Weight loss, A,B,C

Many people asked me to give advice on how to lose weight. I told them that there is no secret, how our body gain and lose weight can be expressed in a simple formula of:

A – B = C!
A = Absorption 
B = Burn
C = Cumulate

So, in a nutshell, how much you cumulate as body weight is basically the balance of how much you absorb from the food you eat and how much your body burn.

Absorption (A)

Let’s look at the first variable A, the absorption. To understand this, we need a little bit of knowledge on nutrition. Basically, there are 6 types of essential nutrients that the body needs: carbohydrates, proteins, fats, vitamins, minerals, and water. Of these, carbohydrates, proteins, fats are considered macronutrients, these they are the major components of nutrients that we absorb from our food besides water.

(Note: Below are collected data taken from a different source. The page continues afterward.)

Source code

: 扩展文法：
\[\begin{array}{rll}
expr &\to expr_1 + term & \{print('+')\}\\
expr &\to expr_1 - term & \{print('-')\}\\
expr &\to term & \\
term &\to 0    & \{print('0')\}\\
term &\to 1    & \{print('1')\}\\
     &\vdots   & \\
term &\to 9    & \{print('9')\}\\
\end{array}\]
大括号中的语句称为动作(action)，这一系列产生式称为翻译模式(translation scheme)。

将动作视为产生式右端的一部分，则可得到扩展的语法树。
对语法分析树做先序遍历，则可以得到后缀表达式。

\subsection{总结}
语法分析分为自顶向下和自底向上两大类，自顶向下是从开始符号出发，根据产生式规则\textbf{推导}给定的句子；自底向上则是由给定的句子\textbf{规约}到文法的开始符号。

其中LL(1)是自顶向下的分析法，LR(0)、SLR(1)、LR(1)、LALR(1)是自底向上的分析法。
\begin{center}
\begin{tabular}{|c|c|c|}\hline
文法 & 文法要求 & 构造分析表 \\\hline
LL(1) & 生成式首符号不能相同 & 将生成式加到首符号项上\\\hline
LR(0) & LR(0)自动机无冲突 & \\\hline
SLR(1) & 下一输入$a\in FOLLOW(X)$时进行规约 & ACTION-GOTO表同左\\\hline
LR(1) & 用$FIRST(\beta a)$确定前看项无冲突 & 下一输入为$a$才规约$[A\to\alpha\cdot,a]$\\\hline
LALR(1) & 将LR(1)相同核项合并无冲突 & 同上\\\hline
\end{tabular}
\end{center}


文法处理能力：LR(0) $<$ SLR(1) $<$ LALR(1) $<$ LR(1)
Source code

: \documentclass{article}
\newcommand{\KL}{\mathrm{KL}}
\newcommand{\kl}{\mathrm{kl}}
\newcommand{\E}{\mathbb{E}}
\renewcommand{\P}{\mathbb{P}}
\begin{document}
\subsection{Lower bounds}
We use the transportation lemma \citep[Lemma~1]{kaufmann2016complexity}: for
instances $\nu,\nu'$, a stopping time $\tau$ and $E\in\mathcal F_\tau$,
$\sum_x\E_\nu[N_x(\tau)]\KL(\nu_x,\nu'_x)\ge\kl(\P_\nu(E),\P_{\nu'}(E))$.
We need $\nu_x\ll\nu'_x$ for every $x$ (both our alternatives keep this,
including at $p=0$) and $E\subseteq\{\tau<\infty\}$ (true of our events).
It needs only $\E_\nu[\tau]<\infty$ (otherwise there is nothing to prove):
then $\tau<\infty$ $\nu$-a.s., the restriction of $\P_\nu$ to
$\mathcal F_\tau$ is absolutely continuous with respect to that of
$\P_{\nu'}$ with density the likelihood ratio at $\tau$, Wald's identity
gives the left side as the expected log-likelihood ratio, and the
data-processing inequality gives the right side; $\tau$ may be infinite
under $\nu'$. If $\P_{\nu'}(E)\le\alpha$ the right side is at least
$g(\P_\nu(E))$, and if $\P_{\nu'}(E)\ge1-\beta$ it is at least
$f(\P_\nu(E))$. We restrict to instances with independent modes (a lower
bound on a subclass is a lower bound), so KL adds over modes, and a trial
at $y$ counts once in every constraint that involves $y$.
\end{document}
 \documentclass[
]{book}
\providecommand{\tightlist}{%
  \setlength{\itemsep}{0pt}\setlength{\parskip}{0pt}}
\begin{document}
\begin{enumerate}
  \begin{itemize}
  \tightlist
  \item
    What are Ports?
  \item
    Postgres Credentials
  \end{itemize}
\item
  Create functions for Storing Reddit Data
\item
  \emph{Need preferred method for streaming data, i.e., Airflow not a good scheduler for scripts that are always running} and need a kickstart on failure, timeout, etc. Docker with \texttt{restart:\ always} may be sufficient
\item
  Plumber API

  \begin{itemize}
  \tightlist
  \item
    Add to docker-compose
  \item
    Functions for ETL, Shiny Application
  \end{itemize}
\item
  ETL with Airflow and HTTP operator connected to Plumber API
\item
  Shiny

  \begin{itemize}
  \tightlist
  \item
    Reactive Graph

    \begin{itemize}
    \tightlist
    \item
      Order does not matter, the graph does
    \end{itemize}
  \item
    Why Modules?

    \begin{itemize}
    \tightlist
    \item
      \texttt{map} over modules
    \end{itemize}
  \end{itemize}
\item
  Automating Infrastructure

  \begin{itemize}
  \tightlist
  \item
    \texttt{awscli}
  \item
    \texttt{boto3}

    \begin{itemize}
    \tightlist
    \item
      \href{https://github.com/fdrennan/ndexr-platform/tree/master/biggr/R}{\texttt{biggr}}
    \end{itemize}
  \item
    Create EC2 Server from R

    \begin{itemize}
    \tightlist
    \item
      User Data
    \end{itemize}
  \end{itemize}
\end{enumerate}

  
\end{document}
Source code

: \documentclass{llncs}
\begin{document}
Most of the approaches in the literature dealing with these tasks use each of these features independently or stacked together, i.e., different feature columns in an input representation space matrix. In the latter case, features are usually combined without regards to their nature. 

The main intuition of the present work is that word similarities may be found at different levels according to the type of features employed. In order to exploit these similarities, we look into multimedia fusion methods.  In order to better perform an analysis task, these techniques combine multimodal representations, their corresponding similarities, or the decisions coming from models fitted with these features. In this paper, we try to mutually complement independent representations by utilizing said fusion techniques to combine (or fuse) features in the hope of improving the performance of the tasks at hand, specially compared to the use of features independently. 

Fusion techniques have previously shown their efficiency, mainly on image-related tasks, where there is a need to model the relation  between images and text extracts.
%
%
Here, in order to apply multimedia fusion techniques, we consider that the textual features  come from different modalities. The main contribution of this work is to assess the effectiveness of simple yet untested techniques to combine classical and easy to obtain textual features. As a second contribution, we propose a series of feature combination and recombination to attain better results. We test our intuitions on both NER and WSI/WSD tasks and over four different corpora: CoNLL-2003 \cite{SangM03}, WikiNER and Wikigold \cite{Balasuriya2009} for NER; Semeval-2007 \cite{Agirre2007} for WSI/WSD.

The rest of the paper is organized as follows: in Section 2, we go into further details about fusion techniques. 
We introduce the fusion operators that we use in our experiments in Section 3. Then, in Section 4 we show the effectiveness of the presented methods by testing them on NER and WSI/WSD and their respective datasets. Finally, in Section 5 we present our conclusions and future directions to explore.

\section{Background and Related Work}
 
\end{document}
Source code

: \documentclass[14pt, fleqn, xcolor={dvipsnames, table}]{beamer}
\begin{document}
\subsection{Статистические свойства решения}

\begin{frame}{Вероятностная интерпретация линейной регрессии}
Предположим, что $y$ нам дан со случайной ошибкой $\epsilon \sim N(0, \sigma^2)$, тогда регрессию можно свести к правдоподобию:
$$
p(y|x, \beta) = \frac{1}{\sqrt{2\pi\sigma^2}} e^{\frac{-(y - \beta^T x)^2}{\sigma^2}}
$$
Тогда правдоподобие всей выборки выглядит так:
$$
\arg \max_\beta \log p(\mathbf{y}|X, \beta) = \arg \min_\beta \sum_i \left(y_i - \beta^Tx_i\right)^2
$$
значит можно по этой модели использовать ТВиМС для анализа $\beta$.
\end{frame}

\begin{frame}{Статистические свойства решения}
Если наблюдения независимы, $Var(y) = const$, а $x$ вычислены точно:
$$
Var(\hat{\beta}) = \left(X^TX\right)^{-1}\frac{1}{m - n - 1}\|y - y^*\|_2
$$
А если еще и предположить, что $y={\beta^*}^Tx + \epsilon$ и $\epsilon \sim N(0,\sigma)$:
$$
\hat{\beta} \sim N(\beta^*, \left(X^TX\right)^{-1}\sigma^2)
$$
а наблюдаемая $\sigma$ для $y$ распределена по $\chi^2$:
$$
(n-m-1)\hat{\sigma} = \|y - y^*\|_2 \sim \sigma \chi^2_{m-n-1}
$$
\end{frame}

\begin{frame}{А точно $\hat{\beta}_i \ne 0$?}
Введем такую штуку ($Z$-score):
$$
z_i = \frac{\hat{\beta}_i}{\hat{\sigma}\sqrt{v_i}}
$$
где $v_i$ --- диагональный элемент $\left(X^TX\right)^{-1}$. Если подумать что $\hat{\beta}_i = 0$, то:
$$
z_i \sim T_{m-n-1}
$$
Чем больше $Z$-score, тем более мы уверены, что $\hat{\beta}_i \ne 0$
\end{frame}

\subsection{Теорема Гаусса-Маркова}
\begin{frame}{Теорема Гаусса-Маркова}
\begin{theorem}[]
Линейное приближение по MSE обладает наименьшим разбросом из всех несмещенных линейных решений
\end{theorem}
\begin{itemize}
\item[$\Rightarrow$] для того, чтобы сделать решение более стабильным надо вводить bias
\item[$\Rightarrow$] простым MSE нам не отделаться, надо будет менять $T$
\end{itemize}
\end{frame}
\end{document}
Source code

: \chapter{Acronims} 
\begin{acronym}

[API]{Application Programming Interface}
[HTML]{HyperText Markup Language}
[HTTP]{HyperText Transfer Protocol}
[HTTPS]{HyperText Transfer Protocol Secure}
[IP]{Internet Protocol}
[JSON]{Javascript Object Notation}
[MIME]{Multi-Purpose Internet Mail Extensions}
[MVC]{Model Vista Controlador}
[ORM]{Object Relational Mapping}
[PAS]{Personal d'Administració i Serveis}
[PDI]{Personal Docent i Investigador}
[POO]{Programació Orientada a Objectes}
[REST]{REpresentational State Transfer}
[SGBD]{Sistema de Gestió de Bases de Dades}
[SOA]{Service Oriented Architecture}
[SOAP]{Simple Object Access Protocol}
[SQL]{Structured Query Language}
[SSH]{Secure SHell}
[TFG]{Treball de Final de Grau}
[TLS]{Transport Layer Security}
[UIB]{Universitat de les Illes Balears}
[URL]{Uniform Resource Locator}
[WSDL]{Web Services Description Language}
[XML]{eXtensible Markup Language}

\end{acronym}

Carbohydrates and fats primarily furbish the body with energy and heat. Proteins are the building blocks of our body, and they are used mainly to build and repair body tissues. However, when the body reserve of carbohydrates and fats is low, proteins can also be used to provide energy.

When you eat and digest your food, your digestive system breaks down the foods in various stages. Carbohydrates in foods, including all the starches and sugar, are broken down into simpler sugar components (glucose, galactose, and fructose). Fats are broken down into triglycerides and fatty acids, whereas amino acids are the break down compounds of protein food. Absorption of these nutrients happens in the small intestines, where the nutrients cross over to the blood stream and being carried into the cells of the body. Not 100% of all we eat can be fully absorbed by our digestive system. There are always residual nutrients that escape absorption and being excreted as waste.

Cumulate (C) and Burn (B)

Carbohydrates are the preferred source of energy for our body. Once absorbed, the blood transports glucose from carbohydrates into our cells to burn as energy through a complex process that involved glycolysis and The Krebs Cycle. However, we can’t burn all glucose at once; therefore, the body will convert the glucose into glycogen for storage. 1/3 of the glycogen in our body is stored in the liver, whereas the other 2/3 is in our muscles. Glycogen is slowly converted back into glucose throughout the day to supply our body with energy and heat. The rate of conversion of glycogen to glucose depends on our energy expenses.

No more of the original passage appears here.